(Source texts of formatted documents)

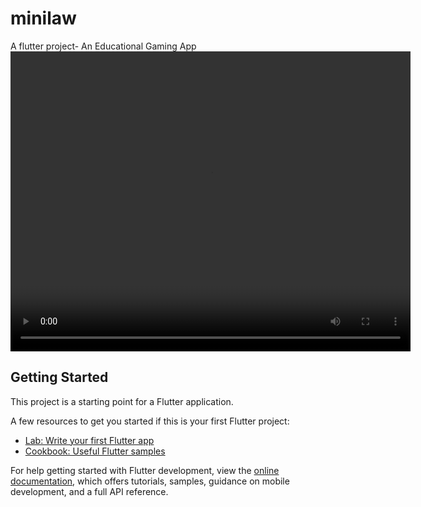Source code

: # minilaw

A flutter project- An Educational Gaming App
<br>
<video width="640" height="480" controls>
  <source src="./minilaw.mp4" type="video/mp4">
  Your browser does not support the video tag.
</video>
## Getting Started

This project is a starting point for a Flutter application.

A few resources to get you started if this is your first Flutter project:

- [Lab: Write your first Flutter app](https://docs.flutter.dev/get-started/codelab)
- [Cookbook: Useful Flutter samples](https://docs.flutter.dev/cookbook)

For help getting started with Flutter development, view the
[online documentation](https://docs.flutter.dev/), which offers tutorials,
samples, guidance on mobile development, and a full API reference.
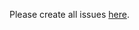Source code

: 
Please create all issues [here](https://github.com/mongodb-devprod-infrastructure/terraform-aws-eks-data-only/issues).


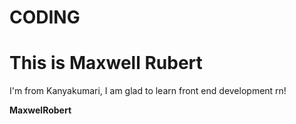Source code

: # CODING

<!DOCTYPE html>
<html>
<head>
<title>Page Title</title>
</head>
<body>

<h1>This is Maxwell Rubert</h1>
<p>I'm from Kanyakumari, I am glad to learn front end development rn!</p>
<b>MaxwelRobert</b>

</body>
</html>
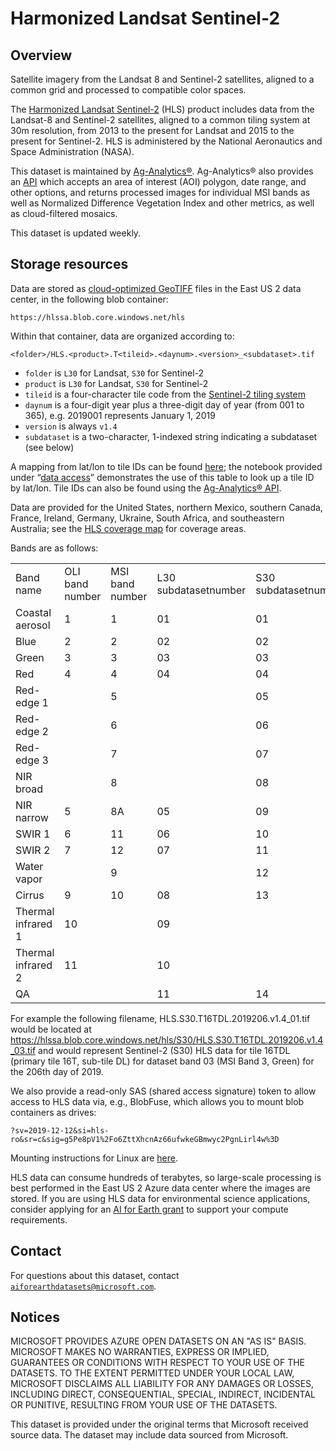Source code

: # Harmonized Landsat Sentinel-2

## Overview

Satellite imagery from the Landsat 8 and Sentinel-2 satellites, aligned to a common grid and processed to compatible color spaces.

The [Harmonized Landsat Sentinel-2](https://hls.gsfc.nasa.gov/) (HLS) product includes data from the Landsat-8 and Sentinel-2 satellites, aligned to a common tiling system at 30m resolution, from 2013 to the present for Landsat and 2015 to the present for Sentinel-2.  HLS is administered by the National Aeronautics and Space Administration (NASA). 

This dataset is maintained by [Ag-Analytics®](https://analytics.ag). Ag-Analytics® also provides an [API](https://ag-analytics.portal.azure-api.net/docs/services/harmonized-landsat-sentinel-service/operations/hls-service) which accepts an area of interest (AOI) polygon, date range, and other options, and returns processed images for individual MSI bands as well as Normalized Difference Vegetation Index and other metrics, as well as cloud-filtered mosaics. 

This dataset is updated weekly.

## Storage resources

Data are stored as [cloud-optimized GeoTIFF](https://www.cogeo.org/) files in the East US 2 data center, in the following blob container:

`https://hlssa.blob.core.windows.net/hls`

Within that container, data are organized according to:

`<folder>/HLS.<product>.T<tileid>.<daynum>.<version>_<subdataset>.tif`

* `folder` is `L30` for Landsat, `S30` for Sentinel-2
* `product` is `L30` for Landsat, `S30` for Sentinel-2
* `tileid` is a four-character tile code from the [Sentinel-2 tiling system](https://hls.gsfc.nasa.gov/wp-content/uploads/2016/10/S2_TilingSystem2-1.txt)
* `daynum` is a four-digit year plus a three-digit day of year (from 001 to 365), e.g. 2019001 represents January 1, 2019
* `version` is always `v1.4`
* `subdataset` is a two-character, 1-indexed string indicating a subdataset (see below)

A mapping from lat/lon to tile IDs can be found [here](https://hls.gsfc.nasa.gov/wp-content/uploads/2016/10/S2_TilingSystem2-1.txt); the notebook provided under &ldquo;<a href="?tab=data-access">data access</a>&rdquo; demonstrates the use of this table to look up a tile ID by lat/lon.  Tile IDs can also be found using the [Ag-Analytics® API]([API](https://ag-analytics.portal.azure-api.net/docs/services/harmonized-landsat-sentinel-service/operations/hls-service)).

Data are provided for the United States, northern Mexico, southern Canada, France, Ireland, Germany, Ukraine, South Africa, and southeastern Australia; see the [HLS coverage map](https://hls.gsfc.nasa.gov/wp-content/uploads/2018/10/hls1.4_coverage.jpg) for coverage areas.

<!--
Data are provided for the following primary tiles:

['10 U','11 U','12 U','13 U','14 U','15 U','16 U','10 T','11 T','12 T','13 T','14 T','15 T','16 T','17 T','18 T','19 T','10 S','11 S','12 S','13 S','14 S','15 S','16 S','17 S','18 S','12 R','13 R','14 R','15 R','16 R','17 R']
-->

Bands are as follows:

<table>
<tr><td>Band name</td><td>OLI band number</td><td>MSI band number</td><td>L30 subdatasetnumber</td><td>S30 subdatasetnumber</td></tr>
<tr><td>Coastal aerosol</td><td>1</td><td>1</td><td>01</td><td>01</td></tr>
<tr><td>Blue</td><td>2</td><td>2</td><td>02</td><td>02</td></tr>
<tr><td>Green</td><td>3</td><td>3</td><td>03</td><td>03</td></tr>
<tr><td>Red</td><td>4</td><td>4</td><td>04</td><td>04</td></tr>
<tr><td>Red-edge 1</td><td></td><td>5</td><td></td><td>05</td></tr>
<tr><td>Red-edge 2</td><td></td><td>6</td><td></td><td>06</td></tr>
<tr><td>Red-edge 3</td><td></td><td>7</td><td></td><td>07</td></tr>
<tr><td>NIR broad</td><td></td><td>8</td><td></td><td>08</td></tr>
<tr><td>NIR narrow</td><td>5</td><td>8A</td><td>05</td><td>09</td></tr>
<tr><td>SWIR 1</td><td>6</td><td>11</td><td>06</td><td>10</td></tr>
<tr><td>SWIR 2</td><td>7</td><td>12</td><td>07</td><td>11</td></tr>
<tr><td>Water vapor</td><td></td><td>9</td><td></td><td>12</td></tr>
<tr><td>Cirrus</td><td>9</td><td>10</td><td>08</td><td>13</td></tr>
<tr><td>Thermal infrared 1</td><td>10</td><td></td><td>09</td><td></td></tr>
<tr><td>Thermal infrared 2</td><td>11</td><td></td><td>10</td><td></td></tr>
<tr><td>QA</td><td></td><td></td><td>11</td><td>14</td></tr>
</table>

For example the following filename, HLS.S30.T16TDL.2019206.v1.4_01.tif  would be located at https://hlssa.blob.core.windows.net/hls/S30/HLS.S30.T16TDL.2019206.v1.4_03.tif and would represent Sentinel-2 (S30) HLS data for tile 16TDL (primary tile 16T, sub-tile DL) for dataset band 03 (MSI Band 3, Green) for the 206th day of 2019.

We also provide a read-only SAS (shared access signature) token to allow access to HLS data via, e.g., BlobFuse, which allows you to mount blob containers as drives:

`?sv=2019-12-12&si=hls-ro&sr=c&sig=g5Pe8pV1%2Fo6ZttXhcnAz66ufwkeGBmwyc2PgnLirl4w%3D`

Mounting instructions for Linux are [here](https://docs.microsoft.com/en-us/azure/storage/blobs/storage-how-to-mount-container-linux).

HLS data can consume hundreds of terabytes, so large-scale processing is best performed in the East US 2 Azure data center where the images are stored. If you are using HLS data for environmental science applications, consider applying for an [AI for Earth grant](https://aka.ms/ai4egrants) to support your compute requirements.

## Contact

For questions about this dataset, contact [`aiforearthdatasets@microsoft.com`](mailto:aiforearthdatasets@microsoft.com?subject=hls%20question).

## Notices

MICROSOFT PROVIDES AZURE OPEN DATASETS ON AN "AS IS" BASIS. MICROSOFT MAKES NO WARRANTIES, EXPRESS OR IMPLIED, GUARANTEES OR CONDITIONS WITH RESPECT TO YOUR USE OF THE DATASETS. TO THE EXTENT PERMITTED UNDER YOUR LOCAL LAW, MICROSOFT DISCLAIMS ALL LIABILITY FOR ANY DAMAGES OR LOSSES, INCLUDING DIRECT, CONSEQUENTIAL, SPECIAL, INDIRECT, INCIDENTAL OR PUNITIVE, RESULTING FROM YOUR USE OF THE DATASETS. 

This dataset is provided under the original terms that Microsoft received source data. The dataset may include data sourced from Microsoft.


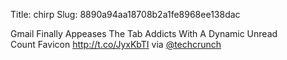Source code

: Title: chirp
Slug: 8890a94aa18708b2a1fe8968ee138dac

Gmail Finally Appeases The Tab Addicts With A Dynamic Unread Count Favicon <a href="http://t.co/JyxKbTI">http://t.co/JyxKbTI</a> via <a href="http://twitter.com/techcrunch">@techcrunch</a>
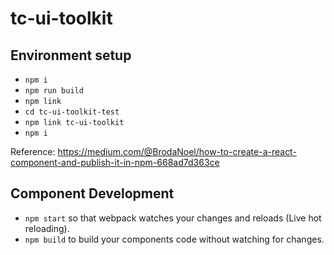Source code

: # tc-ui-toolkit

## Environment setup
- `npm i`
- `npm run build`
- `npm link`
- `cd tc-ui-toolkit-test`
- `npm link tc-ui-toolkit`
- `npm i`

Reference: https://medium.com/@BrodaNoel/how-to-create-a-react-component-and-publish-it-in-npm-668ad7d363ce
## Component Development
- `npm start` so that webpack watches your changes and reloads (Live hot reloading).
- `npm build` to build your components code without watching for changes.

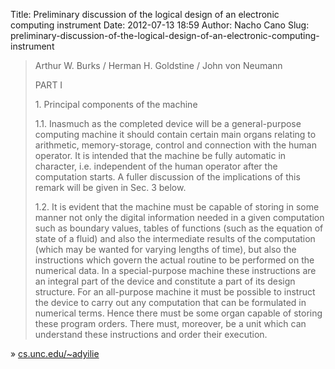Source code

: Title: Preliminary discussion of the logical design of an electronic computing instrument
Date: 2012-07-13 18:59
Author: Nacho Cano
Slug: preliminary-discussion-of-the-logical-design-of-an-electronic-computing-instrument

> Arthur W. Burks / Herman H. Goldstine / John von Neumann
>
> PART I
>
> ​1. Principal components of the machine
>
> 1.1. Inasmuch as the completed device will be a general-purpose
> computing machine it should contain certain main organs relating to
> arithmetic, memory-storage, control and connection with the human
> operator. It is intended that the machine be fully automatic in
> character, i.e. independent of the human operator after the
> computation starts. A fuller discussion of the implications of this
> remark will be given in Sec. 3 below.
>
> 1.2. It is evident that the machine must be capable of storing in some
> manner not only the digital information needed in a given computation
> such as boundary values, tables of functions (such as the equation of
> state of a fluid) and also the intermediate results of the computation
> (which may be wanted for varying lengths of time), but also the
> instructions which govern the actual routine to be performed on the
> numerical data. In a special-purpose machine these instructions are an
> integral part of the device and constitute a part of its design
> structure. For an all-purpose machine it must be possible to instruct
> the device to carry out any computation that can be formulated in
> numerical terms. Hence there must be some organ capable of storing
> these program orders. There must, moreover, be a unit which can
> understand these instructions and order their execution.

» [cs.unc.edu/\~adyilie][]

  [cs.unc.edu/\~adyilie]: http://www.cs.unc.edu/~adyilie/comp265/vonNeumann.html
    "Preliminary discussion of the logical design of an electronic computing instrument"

# [TASK ITEM]
Begin at the first line of the entries and end at the line containing "A few resources": write out each line exactly, skipping pictures.

# [RESPONSE BELOW]
Source code

: # minilaw

A flutter project- An Educational Gaming App
<br>
<video width="640" height="480" controls>
  <source src="./minilaw.mp4" type="video/mp4">
  Your browser does not support the video tag.
</video>
## Getting Started

This project is a starting point for a Flutter application.

A few resources to get you started if this is your first Flutter project:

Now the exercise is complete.